**What the task asks:**
Scan the entries below. Report each line where the string "many" occurs.

[Records from a data collection]

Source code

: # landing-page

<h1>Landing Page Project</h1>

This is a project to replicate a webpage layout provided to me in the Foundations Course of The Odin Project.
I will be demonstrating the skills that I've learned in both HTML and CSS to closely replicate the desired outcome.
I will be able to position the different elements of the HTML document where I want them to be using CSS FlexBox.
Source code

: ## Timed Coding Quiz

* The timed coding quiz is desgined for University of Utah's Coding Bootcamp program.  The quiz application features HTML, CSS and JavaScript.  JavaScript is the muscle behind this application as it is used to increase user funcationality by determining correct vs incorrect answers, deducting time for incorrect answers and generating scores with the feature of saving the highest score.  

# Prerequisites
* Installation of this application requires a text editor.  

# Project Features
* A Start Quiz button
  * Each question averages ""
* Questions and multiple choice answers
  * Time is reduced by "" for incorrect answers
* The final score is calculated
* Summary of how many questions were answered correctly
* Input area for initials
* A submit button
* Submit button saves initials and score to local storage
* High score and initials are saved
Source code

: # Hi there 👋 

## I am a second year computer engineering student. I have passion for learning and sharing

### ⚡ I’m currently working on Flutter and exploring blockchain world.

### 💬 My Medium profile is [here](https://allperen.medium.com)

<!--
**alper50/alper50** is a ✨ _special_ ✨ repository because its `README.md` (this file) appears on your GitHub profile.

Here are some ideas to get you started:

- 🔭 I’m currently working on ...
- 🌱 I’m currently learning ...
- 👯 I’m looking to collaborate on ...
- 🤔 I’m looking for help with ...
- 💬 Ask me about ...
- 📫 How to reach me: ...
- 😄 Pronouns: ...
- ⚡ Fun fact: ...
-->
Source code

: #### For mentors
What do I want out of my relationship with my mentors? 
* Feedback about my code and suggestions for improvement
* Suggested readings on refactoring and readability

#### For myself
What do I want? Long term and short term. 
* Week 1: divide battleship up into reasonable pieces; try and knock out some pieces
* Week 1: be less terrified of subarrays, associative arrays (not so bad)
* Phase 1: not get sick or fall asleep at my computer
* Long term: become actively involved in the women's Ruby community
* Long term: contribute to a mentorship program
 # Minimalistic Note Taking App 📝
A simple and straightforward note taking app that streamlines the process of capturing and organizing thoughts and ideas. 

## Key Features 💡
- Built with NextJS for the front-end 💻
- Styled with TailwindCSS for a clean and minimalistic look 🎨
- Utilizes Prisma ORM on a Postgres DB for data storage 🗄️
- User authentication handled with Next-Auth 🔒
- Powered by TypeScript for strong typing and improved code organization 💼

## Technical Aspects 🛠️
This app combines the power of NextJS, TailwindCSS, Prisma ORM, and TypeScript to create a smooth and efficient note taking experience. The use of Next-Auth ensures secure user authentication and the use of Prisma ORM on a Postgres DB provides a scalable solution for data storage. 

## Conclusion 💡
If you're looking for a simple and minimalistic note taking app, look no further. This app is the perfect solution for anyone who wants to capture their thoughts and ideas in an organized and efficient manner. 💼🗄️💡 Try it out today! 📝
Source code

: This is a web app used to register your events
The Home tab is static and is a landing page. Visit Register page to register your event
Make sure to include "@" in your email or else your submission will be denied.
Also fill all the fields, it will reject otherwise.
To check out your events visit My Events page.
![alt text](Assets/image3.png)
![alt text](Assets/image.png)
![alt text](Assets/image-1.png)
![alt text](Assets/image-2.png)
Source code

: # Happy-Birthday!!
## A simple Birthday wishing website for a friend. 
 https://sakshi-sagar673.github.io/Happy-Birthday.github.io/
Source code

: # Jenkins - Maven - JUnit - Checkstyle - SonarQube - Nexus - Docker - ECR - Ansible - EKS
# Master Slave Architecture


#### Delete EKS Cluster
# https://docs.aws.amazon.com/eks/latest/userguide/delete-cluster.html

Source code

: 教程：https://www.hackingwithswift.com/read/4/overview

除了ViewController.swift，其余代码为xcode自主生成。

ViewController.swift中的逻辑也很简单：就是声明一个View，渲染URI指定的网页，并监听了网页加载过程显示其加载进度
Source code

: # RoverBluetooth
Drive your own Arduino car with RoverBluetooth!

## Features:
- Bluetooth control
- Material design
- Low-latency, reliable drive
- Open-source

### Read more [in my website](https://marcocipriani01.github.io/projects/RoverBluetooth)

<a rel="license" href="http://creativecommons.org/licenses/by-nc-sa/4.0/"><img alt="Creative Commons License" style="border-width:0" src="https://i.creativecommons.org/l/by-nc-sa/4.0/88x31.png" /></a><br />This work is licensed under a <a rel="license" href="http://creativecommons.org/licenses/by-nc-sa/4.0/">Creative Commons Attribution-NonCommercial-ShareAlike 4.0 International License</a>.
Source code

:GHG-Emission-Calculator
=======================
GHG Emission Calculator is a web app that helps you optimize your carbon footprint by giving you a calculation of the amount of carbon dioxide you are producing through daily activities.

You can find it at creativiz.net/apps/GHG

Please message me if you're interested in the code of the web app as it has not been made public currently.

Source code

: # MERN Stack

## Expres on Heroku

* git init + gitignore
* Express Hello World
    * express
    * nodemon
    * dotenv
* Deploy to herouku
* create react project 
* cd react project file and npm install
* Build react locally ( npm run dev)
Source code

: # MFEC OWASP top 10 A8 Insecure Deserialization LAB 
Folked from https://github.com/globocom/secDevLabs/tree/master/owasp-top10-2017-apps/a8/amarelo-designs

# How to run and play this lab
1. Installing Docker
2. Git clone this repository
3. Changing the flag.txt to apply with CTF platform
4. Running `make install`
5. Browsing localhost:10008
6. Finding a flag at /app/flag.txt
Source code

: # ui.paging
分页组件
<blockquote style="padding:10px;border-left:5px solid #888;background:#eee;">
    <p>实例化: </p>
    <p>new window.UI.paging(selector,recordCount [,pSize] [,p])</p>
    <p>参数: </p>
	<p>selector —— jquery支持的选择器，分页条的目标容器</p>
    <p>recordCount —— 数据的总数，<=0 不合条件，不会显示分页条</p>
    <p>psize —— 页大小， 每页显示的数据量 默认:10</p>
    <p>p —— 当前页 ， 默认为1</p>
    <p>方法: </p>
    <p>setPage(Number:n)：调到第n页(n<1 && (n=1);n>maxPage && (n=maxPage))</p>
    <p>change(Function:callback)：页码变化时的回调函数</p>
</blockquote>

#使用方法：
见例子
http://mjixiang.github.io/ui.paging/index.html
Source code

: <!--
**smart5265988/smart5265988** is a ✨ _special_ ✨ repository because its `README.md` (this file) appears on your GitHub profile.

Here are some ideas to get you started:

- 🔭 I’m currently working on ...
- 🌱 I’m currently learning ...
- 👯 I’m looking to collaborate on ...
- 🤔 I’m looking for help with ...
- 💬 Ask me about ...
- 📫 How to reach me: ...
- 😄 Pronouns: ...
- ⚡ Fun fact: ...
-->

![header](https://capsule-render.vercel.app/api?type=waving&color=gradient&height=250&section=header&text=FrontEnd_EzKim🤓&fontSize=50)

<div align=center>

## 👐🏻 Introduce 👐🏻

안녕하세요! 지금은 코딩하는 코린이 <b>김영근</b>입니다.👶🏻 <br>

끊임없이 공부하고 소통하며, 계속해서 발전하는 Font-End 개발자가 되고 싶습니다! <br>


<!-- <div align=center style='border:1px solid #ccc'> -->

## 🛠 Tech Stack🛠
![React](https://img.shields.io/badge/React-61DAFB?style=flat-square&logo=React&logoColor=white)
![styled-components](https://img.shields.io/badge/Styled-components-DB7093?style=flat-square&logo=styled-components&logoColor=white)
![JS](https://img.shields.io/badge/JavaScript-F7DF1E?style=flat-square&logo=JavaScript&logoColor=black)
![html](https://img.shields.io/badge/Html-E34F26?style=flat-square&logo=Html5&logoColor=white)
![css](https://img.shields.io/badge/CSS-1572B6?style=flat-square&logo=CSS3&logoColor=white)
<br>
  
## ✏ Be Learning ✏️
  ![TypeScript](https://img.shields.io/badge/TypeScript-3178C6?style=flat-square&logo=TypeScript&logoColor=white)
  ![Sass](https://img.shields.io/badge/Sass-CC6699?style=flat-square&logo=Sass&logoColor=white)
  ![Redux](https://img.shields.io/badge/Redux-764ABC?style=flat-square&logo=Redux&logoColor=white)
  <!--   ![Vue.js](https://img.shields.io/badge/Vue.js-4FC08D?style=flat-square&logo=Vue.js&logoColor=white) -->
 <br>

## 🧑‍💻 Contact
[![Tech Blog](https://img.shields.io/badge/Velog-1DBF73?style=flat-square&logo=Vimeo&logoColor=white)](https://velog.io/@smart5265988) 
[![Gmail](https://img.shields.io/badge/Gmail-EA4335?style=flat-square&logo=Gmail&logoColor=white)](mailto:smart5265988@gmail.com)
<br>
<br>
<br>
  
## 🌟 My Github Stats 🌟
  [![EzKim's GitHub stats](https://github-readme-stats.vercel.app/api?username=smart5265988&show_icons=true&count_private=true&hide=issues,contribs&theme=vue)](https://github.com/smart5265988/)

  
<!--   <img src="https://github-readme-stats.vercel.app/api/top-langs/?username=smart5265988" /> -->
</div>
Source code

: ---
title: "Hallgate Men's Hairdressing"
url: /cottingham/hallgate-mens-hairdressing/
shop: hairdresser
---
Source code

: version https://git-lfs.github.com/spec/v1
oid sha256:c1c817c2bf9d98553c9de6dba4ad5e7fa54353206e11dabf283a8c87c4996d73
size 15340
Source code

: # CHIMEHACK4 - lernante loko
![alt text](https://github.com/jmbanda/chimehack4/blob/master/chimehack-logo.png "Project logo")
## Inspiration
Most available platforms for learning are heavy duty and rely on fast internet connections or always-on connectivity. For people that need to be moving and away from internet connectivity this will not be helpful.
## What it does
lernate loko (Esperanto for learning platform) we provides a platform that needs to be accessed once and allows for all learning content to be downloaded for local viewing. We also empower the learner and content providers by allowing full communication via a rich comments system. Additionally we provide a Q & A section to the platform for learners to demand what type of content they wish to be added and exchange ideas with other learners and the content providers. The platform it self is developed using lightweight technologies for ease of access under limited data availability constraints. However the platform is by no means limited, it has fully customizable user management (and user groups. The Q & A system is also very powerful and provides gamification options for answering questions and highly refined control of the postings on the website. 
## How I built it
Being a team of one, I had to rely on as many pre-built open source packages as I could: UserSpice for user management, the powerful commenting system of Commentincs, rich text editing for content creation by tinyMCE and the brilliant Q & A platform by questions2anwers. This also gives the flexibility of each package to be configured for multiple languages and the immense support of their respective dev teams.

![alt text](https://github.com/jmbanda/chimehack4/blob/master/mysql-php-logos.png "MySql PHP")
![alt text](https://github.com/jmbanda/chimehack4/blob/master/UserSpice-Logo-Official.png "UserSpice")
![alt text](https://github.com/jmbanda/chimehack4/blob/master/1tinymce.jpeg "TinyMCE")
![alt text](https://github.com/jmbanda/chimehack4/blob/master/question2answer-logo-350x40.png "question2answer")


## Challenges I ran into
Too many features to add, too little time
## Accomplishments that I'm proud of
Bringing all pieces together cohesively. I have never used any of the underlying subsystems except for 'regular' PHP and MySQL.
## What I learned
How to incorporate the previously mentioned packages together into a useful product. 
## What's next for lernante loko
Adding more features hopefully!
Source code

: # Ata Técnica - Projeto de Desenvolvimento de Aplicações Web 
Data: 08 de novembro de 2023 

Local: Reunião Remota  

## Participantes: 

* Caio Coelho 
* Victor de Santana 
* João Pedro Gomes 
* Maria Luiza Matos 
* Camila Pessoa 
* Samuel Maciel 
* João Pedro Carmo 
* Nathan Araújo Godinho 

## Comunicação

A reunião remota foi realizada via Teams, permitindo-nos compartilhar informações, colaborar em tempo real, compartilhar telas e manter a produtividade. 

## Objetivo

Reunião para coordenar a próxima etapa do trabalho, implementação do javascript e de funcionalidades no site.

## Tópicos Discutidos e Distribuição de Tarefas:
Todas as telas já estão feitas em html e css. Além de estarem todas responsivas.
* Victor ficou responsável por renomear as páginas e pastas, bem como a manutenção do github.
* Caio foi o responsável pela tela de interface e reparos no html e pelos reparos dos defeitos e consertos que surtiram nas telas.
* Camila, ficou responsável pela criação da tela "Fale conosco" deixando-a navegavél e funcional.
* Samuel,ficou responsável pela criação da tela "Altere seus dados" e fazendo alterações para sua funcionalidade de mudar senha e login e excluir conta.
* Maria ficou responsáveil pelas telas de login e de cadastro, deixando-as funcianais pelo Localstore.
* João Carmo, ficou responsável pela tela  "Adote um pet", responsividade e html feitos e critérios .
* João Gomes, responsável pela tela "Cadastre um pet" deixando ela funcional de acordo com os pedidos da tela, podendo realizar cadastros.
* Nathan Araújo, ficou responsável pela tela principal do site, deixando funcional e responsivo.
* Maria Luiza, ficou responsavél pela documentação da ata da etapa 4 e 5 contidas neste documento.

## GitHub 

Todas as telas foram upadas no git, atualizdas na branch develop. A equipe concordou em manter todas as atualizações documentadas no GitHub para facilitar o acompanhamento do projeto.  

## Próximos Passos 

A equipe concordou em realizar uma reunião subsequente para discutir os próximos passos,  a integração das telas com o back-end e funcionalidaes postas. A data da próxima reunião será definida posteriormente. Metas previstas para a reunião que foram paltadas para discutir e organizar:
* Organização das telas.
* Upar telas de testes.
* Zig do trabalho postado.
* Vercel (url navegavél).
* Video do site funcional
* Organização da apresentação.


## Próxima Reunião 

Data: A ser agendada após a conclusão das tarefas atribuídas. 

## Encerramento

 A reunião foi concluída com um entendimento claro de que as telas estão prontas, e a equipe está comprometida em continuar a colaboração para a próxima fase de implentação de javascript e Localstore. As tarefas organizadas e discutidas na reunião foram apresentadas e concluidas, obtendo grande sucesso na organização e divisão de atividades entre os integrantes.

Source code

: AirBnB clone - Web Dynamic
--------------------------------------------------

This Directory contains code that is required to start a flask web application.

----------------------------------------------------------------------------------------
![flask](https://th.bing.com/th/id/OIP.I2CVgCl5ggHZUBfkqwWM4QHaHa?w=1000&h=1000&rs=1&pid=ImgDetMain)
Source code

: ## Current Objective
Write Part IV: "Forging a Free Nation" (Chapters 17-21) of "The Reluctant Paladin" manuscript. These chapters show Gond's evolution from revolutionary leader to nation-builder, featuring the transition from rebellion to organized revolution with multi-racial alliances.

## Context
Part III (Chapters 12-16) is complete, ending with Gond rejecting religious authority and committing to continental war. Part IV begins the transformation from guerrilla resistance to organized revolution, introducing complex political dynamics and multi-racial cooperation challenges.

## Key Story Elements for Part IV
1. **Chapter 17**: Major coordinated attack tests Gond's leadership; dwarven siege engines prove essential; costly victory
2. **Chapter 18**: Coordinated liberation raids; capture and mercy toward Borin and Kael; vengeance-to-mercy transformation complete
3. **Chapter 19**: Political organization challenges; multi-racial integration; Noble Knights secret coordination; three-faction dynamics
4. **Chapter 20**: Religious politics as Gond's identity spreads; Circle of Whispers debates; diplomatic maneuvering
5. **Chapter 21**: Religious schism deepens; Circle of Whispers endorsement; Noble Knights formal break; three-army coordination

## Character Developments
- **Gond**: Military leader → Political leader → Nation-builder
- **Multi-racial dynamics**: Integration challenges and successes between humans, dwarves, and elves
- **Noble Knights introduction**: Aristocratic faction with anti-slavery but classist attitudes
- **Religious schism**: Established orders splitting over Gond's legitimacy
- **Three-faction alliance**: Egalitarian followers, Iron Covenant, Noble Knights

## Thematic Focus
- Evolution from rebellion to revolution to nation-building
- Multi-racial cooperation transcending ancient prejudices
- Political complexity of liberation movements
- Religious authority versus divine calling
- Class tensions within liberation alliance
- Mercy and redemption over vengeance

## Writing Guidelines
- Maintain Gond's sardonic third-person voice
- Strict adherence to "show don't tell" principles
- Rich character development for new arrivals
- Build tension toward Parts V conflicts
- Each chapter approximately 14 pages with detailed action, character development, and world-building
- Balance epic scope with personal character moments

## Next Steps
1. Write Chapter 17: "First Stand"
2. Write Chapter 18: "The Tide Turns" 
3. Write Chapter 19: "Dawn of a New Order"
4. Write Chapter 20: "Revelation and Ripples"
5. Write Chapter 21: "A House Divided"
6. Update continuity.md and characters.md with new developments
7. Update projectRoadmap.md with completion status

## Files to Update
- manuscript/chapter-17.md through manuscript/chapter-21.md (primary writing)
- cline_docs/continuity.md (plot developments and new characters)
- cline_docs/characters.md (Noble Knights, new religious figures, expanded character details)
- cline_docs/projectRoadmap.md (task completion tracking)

**Answer:**
* Summary of how many questions were answered correctly
Being a team of one, I had to rely on as many pre-built open source packages as I could: UserSpice for user management, the powerful commenting system of Commentincs, rich text editing for content creation by tinyMCE and the brilliant Q & A platform by questions2anwers. This also gives the flexibility of each package to be configured for multiple languages and the immense support of their respective dev teams.
Too many features to add, too little time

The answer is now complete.